By Rebecca Lambert |

This article was first published in the Spring/Summer 2017 issue of International Cruise & Ferry Review. All information was correct at the time of printing, but may since have changed.

Wales – known for its castles, mountains, rugged coastline and rich Celtic heritage, this compact but geographically diverse country has long been a popular tourist hotspot. Thanks to some shiny new attractions, its northern region has been named one of the top places in the world to visit in 2017. Ranked fourth in the Lonely Planet’s annual Best in Travel list, North Wales has been praised for its host of exciting facilities, including inland surf lagoon Surf Snowdonia, described in the guide as “perhaps the most headline-stealing example of North Wales’ reinvention.”

Judging by the number of cruise passengers flocking to Wales’ shores, they agree too. “This season we’re expecting 89 cruise calls, up from 58 last year,” says head of Cruise Wales, Suzanne Thomas. “The cruise industry is our fastest growing tourism sector; we haven’t had a year where we’ve not show signs of growth. It’s very exciting, and it’s testament to our great working relationship with the cruise lines as well as our ability to deliver something passengers want.”

Welcoming calls from the likes of TUI Cruises, Viking Cruises, Royal Caribbean International and National Geographic, Wales attracts a diverse range of passengers seeking out adventure activities (such as Surf Snowdonia, Zip World – home to Europe’s longest zip line – and the nearby giant trampoline park Bounce Below in the caverns beneath Blaenau Ffestiniog) and local culture, booking in for classes at cookery schools, slate mine and castle tours, and much more.

There are plenty of new attractions on offer in the south of the country too, served by the ports of Cardiff, Fishguard, Milford Haven, Newport and Swansea. “One really popular family activity near Fishguard is Dr Beynon’s Bug Farm,” says Thomas. “It’s home to the Tropical Bug Zoo, Bug Museum and Grub Kitchen – the UK’s first edible insect restaurant where you can try such delicacies as cricket cake and bug burgers.”

This year, the country will be hosting some exciting events, including the UEFA Champions League final in Cardiff.
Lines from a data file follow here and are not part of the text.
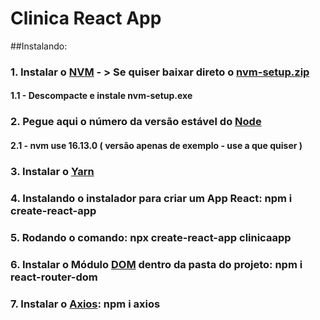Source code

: # Clinica React App
##Instalando:
### 1. Instalar o [NVM](https://github.com/coreybutler/nvm-windows/releases) - > Se quiser baixar direto o [nvm-setup.zip](https://github.com/coreybutler/nvm-windows/releases/download/1.1.9/nvm-setup.zip)
#### 1.1 - Descompacte e instale nvm-setup.exe
### 2. Pegue aqui o número da versão estável do [Node](https://nodejs.org/)
#### 2.1 - nvm use 16.13.0 ( versão apenas de exemplo - use a que quiser )
### 3. Instalar o [Yarn](https://classic.yarnpkg.com/lang/en/docs/install/#windows-stable)
### 4. Instalando o instalador para criar um App React: npm i create-react-app
### 5. Rodando o comando: npx create-react-app clinicaapp
### 6. Instalar o Módulo [DOM](https://www.npmjs.com/package/react-router-dom) dentro da pasta do projeto:  npm i react-router-dom
### 7. Instalar o [Axios](https://www.npmjs.com/package/axios): npm i axios

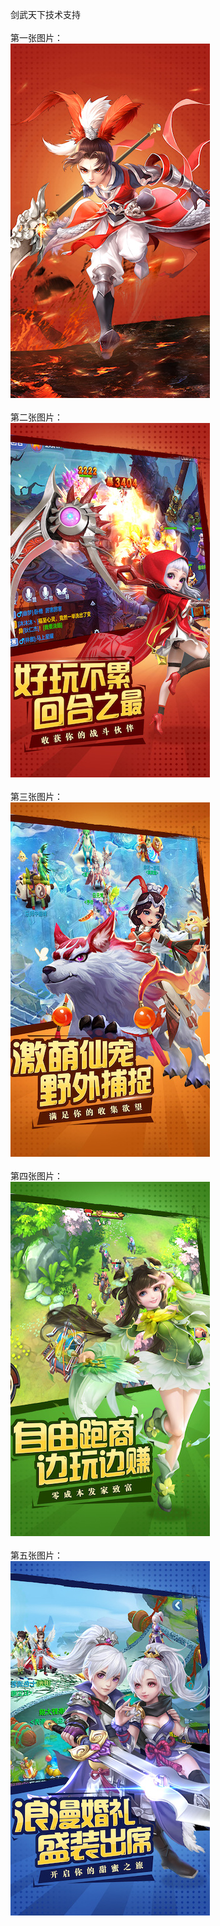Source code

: 
剑武天下技术支持</br></br>
第一张图片：</br>
![](https://github.com/qifki703/qifki703/blob/xyxy/1.jpg?raw=true)</br></br>
第二张图片：</br>
![](https://github.com/qifki703/qifki703/blob/xyxy/2.jpg?raw=true)</br></br>
第三张图片：</br>
![](https://github.com/qifki703/qifki703/blob/xyxy/3.jpg?raw=true)</br></br>
第四张图片：</br>
![](https://github.com/qifki703/qifki703/blob/xyxy/4.jpg?raw=true)</br></br>
第五张图片：</br>
![](https://github.com/qifki703/qifki703/blob/xyxy/5.jpg?raw=true)</br></br>
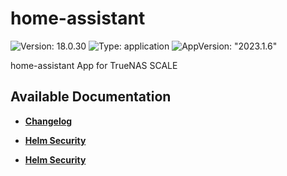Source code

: # home-assistant

![Version: 18.0.30](https://img.shields.io/badge/Version-18.0.30-informational?style=flat-square) ![Type: application](https://img.shields.io/badge/Type-application-informational?style=flat-square) ![AppVersion: "2023.1.6"](https://img.shields.io/badge/AppVersion-"2023.1.6"-informational?style=flat-square)

home-assistant App for TrueNAS SCALE

## Available Documentation

- [**Changelog**](CHANGELOG)

- [**Helm Security**](container-security)

- [**Helm Security**](helm-security)

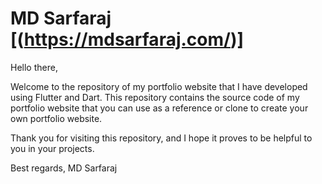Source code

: # MD Sarfaraj [(https://mdsarfaraj.com/)]


Hello there,

Welcome to the repository of my portfolio website that I have developed using Flutter and Dart. This repository contains the source code of my portfolio website that you can use as a reference or clone to create your own portfolio website.

Thank you for visiting this repository, and I hope it proves to be helpful to you in your projects.

Best regards,
MD Sarfaraj

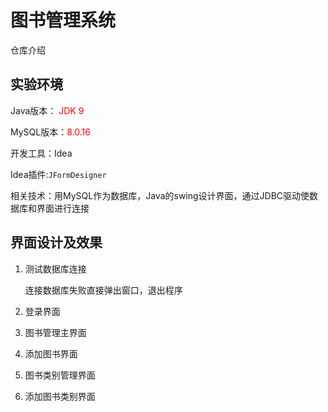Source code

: # 图书管理系统

仓库介绍

## 实验环境

Java版本：<font color=#ff0000> JDK 9 </font>

MySQL版本：<font color=#ff0000>8.0.16</font>

开发工具：Idea

Idea插件:`JFormDesigner`

相关技术：用MySQL作为数据库，Java的swing设计界面，通过JDBC驱动使数据库和界面进行连接

## 界面设计及效果

1. 测试数据库连接

   连接数据库失败直接弹出窗口，退出程序

2. 登录界面

3. 图书管理主界面

4. 添加图书界面

5. 图书类别管理界面

6. 添加图书类别界面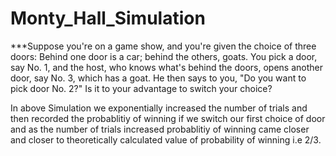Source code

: # Monty_Hall_Simulation
***Suppose you're on a game show, and you're given the choice of three doors: Behind one door is a car; behind the others, goats. You pick a door, say No. 1, and the host, who knows what's behind the doors, opens another door, say No. 3, which has a goat. He then says to you, "Do you want to pick door No. 2?" Is it to your advantage to switch your choice?

In above Simulation we exponentially increased the number of trials and then recorded the probablitiy of winning if we switch our first choice of door and as the number of trials increased probablitiy of winning came closer and closer to theoretically calculated value of probability of winning i.e 2/3.
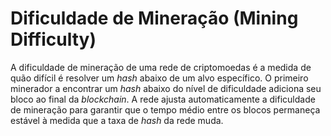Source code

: # Dificuldade de Mineração (Mining Difficulty)

A dificuldade de mineração de uma rede de criptomoedas é a medida de quão difícil é resolver um _hash_ abaixo de um alvo específico. O primeiro minerador a encontrar um _hash_ abaixo do nível de dificuldade adiciona seu bloco ao final da _blockchain_. A rede ajusta automaticamente a dificuldade de mineração para garantir que o tempo médio entre os blocos permaneça estável à medida que a taxa de _hash_ da rede muda.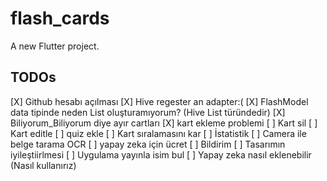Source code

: # flash_cards

A new Flutter project.

## TODOs

[X] Github hesabı açılması
[X] Hive regester an adapter:(
[X] FlashModel data tipinde neden List oluşturamıyorum? (Hive List<Dynamic> türündedir)
[X] Biliyorum_Biliyorum diye ayır cartları
[X] kart ekleme problemi
[ ] Kart sil
[ ] Kart editle
[ ] quiz ekle
[ ] Kart sıralamasını kar
[ ] İstatistik
[ ] Camera ile belge tarama OCR
[ ] yapay zeka için ücret
[ ] Bildirim
[ ] Tasarımın iyileştiirlmesi
[ ] Uygulama yayınla isim bul
[ ] Yapay zeka nasıl eklenebilir (Nasıl kullanırız)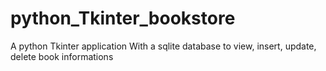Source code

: # python_Tkinter_bookstore
A python Tkinter application With a sqlite database to view, insert, update, delete book informations
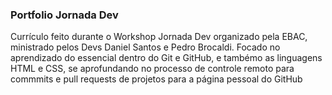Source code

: ### Portfolio Jornada Dev
Currículo feito durante o Workshop Jornada Dev organizado pela EBAC, ministrado pelos Devs Daniel Santos e Pedro Brocaldi.
Focado no aprendizado do essencial dentro do Git e GitHub, e tambémo as linguagens HTML e CSS, se aprofundando no processo de controle remoto para commmits e pull requests de projetos para a página pessoal do GitHub
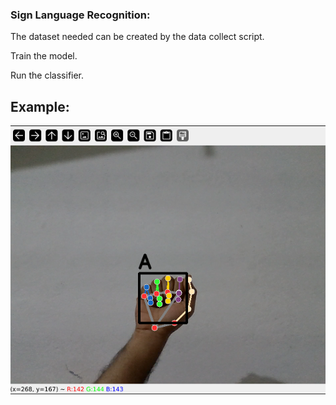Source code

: ### Sign Language Recognition:

The dataset needed can be created by the data collect script.

Train the model.

Run the classifier.

## Example:

![Detection](A_detect.png)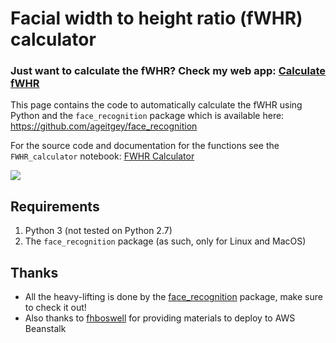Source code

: # Facial width to height ratio (fWHR) calculator

<h3>Just want to calculate the fWHR? Check my web app: <a href="http://www.tiesdekok.com/calculatefwhr">Calculate fWHR</a></h3>

This page contains the code to automatically calculate the fWHR using Python and the `face_recognition` package which is available here: https://github.com/ageitgey/face_recognition

For the source code and documentation for the functions see the `FWHR_calculator` notebook: [FWHR Calculator](https://github.com/TiesdeKok/fWHR_calculator/blob/master/FWHR_calculator.ipynb)

![](https://github.com/TiesdeKok/fWHR_calculator/blob/master/example.png?raw=true)

## Requirements

1. Python 3 (not tested on Python 2.7)
2. The `face_recognition` package (as such, only for Linux and MacOS)

## Thanks

* All the heavy-lifting is done by the [face_recognition](https://github.com/ageitgey/face_recognition) package, make sure to check it out!   
* Also thanks to [fhboswell](https://github.com/fhboswell/Guardian-face-recognition-API) for providing materials to deploy to AWS Beanstalk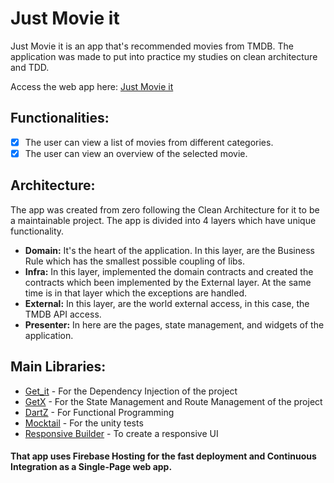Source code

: # Just Movie it

Just Movie it is an app that's recommended movies from TMDB.
The application was made to put into practice my studies on clean architecture and TDD.

Access the web app here: [Just Movie it](https://just-movieit.web.app/) 


## Functionalities:
- [x] The user can view a list of movies from different categories.
- [x] The user can view an overview of the selected movie.

## Architecture:
The app was created from zero following the Clean Architecture for it to be a maintainable project. The app is divided into 4 layers which have unique functionality.
- **Domain:** It's the heart of the application. In this layer, are the Business Rule which has the smallest possible coupling of libs.
- **Infra:**  In this layer, implemented the domain contracts and created the contracts which been implemented by the External layer. At the same time is in that layer which the exceptions are handled.
- **External:** In this layer, are the world external access, in this case, the TMDB API access.
- **Presenter:** In here are the pages, state management, and widgets of the application.

## Main Libraries:
- [Get_it](https://pub.dev/packages/get_it) - For the Dependency Injection of the project
- [GetX](https://pub.dev/packages/get) - For the State Management and Route Management of the project
- [DartZ](https://pub.dev/packages/dartz) - For Functional Programming
- [Mocktail](https://pub.dev/packages/mocktail) - For the unity tests
- [Responsive Builder](https://pub.dev/packages/responsive_builder) - To create a responsive UI

#### That app uses Firebase Hosting for the fast deployment and  Continuous Integration as a Single-Page web app.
To accommodate all of the extra visitors to the city, there will be a cruise vessel docked in the port of Newport, which will be used as a floating hotel. “It’s a really effective way of holding extra people,” Thomas explains. “We’re expecting the match to bring millions of people to the centre of our capital city.”
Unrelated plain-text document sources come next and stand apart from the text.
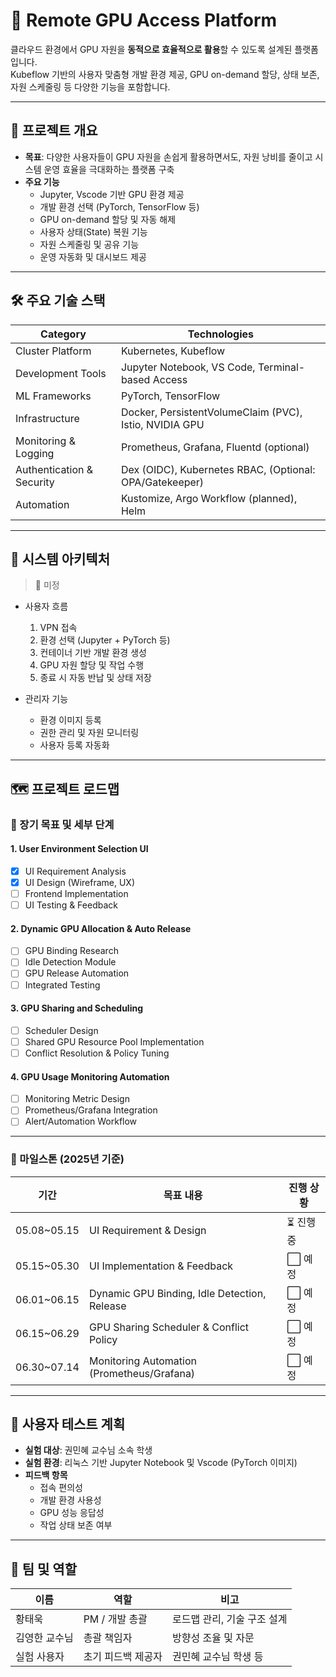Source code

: # 🚀 Remote GPU Access Platform
클라우드 환경에서 GPU 자원을 **동적으로 효율적으로 활용**할 수 있도록 설계된 플랫폼입니다.  
Kubeflow 기반의 사용자 맞춤형 개발 환경 제공, GPU on-demand 할당, 상태 보존, 자원 스케줄링 등 다양한 기능을 포함합니다.

---
## 🧭 프로젝트 개요

- **목표**: 다양한 사용자들이 GPU 자원을 손쉽게 활용하면서도, 자원 낭비를 줄이고 시스템 운영 효율을 극대화하는 플랫폼 구축
- **주요 기능**
  - Jupyter, Vscode 기반 GPU 환경 제공
  - 개발 환경 선택 (PyTorch, TensorFlow 등)
  - GPU on-demand 할당 및 자동 해제
  - 사용자 상태(State) 복원 기능
  - 자원 스케줄링 및 공유 기능
  - 운영 자동화 및 대시보드 제공

---
## 🛠 주요 기술 스택

| Category         | Technologies                                               |
|------------------|------------------------------------------------------------|
| Cluster Platform | Kubernetes, Kubeflow                                       |
| Development Tools | Jupyter Notebook, VS Code, Terminal-based Access          |
| ML Frameworks    | PyTorch, TensorFlow                                        |
| Infrastructure   | Docker, PersistentVolumeClaim (PVC), Istio, NVIDIA GPU     |
| Monitoring & Logging | Prometheus, Grafana, Fluentd (optional)                |
| Authentication & Security | Dex (OIDC), Kubernetes RBAC, (Optional: OPA/Gatekeeper) |
| Automation       | Kustomize, Argo Workflow (planned), Helm                   |

---
## 🧩 시스템 아키텍처

> 📌 미정

- 사용자 흐름
  1. VPN 접속
  2. 환경 선택 (Jupyter + PyTorch 등)
  3. 컨테이너 기반 개발 환경 생성
  4. GPU 자원 할당 및 작업 수행
  5. 종료 시 자동 반납 및 상태 저장

- 관리자 기능
  - 환경 이미지 등록
  - 권한 관리 및 자원 모니터링
  - 사용자 등록 자동화

---
## 🗺 프로젝트 로드맵

### 📌 장기 목표 및 세부 단계

#### 1. User Environment Selection UI
- [x] UI Requirement Analysis
- [x] UI Design (Wireframe, UX)
- [ ] Frontend Implementation
- [ ] UI Testing & Feedback

#### 2. Dynamic GPU Allocation & Auto Release
- [ ] GPU Binding Research
- [ ] Idle Detection Module
- [ ] GPU Release Automation
- [ ] Integrated Testing

#### 3. GPU Sharing and Scheduling
- [ ] Scheduler Design
- [ ] Shared GPU Resource Pool Implementation
- [ ] Conflict Resolution & Policy Tuning

#### 4. GPU Usage Monitoring Automation
- [ ] Monitoring Metric Design
- [ ] Prometheus/Grafana Integration
- [ ] Alert/Automation Workflow

---

### 📅 마일스톤 (2025년 기준)

| 기간        | 목표 내용                                      | 진행 상황 |
|-------------|-----------------------------------------------|-----------|
| 05.08~05.15 | UI Requirement & Design                       | ⏳ 진행 중 |
| 05.15~05.30 | UI Implementation & Feedback                  | ⬜ 예정    |
| 06.01~06.15 | Dynamic GPU Binding, Idle Detection, Release  | ⬜ 예정    |
| 06.15~06.29 | GPU Sharing Scheduler & Conflict Policy       | ⬜ 예정    |
| 06.30~07.14 | Monitoring Automation (Prometheus/Grafana)    | ⬜ 예정    |

---
## 🧪 사용자 테스트 계획
- **실험 대상**: 권민혜 교수님 소속 학생
- **실험 환경**: 리눅스 기반 Jupyter Notebook 및 Vscode (PyTorch 이미지)
- **피드백 항목**
  - 접속 편의성
  - 개발 환경 사용성
  - GPU 성능 응답성
  - 작업 상태 보존 여부

---
## 👥 팀 및 역할

| 이름      | 역할         | 비고               |
| ------- | ---------- | ---------------- |
| 황태욱     | PM / 개발 총괄 | 로드맵 관리, 기술 구조 설계 |
| 김영한 교수님 | 총괄 책임자     | 방향성 조율 및 자문      |
| 실험 사용자  | 초기 피드백 제공자 | 권민혜 교수님 학생 등     |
2017 also heralds the launch of the Year of Legends campaign, where cultural events have been planned throughout the year celebrating the country’s unique heritage and legends, new and old. And coinciding with the Volvo Ocean Race, which will visit Cardiff next year, 2018 will be the Year of the Sea. “Perfect for our sea-faring guests,” says Thomas.

Looking ahead, Thomas says that there are plenty of other exciting plans in the pipeline. “We’re looking at future developments in all our cruise ports, particularly when it comes to cruise facilities for passengers and crew,” she says. “We’re also carrying on our successful German-speaking ambassador programme, training up local German speakers to be on hand to welcome guests from regular cruise lines such as AIDA. Our cruise industry continues to grow at an impressive rate, and we’re doing all we can to keep the momentum going.”